Los barcos se pierden en tierra. Arturo Pérez-Reverte

Dio la espalda al puerto y caminó alejándose del mar, sin mirar atrás, consciente de que nunca volvería a pisar la orilla. Dejando atrás las grúas, los tinglados y los grandes buques amarrados en los muelles, le sorprendió no experimentar melancolía, ni nostalgia. Silbaba un aire de jazz improvisado, al ritmo de sus pasos sobre la gravilla del suelo. El camino le pareció insólitamente escarpado y firme, habituado como estaba a la superficie lisa, oscilante, de la cubierta de un barco. Asentaba suspicaz un pie ante el otro, con la cautela de quien considera engañosa la inmovilidad de la tierra firme. Iba en busca del hombre que guardaba puercos, y el pensamiento le hizo sonreír de un modo torcido y amargo, en sus adentros. Él, había dicho Atenea, tiene la clave de tu destino. La llave de tu regreso a casa.
-¿Y por qué debo regresar? -había preguntado él, vistiéndose junto a una ventana por la que veía el puerto, el barco amarrado y un faro erguido en la distancia.
-No sé -respondió la mujer de ojos verdes mientras se cubría el pecho desnudo con una sábana-. Lo que importa es que, tarde o temprano, todos lo hacen.

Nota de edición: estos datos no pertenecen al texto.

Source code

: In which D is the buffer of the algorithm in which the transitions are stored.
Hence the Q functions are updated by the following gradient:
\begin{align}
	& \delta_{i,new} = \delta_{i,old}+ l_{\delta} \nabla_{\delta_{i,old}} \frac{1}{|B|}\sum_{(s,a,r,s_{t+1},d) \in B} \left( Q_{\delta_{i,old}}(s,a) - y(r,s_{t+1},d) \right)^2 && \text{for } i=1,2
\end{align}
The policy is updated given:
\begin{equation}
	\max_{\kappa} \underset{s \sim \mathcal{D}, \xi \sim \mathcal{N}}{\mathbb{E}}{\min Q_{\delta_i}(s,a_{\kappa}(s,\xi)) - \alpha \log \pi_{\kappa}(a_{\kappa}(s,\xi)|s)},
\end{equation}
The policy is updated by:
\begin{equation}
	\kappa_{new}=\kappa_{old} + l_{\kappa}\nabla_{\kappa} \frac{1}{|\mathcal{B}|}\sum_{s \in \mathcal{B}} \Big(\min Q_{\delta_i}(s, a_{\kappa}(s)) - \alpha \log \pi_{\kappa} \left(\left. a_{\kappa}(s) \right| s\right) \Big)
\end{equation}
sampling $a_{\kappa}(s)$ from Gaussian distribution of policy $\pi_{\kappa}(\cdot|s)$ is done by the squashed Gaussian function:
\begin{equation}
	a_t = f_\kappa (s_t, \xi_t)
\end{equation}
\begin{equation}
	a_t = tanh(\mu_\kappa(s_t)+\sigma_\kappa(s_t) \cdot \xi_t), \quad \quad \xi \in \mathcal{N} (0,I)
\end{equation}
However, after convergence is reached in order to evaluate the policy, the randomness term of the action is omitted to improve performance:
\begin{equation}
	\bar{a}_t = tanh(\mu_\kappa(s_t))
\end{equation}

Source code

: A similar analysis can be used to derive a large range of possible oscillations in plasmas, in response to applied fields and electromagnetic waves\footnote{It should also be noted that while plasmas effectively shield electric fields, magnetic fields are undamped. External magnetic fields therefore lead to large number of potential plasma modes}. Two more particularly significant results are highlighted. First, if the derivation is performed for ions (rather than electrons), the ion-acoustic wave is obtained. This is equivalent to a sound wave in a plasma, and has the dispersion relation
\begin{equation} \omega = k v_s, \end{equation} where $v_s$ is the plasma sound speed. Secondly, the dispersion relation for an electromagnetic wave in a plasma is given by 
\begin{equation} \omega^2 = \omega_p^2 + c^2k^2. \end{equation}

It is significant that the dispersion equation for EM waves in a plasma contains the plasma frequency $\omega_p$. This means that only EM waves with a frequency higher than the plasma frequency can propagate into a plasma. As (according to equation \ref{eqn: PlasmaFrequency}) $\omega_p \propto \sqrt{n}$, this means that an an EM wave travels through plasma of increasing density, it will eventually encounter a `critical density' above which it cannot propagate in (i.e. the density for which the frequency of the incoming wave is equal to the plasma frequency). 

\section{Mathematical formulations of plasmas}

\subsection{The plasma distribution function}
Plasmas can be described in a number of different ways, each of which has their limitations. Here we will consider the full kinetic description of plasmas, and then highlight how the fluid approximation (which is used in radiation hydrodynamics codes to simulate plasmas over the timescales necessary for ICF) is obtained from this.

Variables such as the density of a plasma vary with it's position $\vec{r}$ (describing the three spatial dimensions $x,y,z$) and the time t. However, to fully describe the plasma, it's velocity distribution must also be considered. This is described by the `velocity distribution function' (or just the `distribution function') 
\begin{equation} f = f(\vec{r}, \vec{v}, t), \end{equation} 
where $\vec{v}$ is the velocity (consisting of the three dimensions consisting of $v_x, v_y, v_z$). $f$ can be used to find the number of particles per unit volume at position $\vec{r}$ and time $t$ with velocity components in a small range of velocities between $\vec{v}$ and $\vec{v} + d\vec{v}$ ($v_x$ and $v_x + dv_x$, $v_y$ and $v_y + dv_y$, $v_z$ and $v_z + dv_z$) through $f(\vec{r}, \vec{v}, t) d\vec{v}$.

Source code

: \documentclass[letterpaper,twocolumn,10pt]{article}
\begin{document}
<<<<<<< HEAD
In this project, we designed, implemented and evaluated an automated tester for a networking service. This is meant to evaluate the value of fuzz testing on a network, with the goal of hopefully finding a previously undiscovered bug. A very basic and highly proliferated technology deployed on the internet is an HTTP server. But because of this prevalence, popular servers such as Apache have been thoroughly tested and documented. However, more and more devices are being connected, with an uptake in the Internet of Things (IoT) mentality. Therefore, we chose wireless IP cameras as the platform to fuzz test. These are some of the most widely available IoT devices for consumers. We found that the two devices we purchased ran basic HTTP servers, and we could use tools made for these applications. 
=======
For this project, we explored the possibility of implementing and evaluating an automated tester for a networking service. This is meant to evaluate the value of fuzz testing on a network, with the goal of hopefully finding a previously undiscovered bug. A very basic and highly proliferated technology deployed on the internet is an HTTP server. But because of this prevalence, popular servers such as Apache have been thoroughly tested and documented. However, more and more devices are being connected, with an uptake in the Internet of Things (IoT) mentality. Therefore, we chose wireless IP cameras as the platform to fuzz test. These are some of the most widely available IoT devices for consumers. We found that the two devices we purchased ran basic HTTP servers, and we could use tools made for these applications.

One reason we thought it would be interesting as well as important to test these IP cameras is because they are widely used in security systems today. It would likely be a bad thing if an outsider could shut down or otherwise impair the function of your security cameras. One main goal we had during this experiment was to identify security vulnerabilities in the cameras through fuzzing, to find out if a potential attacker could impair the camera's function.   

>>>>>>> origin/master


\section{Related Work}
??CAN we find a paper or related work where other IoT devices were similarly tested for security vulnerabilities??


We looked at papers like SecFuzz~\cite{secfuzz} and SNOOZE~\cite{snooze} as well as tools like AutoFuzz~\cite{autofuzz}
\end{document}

Recordó mientras caminaba aspirando el aroma de los pinos que ensombrecían la ladera. Tantos años transcurridos. Ese mismo sendero en dirección opuesta, hacia el mar. Hombres jóvenes de sueño inquieto, con gotas de lluvia en el corazón y aventura en los ojos, que bajaban la cuesta junto a él, alborotadores y ruidosos en grupo como muchachos que disimularan su incertidumbre, cada uno en pos de su singular ballena blanca. Mujeres inmóviles en lo alto de la última colina, viéndolos alejarse en el silencio, sentenciadas en adelante a la larga soledad, al tejer y destejer criando hijos que un día seguirían, también, el mismo camino de los que se fueron. Condenadas a marchitarse junto al fuego del hogar rumiando oscuros pensamientos mientras ellos tejerían, entre vino y canciones, destinos épicos cantados por poetas, novelistas y directores de películas en la parte visible y duradera, en el lado luminoso de la trama.
Perdió el hilo de la música improvisada de jazz y volvió a recobrarlo gracias al ritmo de sus pisadas en el suelo. Seguía recordando mientras se adentraba en el bosque por el sendero ascendente que serpenteaba entre las colinas. Noches negras guarnecido de bronce, temblando de frío en el vientre de caballos de madera, aguardando junto a los compañeros el momento de salir afuera y pelear. Temporales de increíble furia, blanca la mar de tanto viento y espuma. Atardeceres de calma absoluta, con la vela fláccida crujiendo en el mástil, bajo un sol que convertía en plomo fundido la superficie del agua quieta y plana. Cuevas de cíclopes, peligrosas guaridas de Circes, muros de Sarajevos bajo los que centenares de hombres caían muertos, rebozados de polvo. Misiles impactando en carros de combate, torres gemelas desmoronándose, incendios en la distancia, ojos de esclavas asustadas, pasillos de palacios resbaladizos de sangre donde, en el rojo de los incendios, se recortaban siluetas victoriosas cargadas de botín. Muslos de mujer entreabiertos en la penumbra. Islas lejanas donde nunca llegaban órdenes de captura. Y el silencio.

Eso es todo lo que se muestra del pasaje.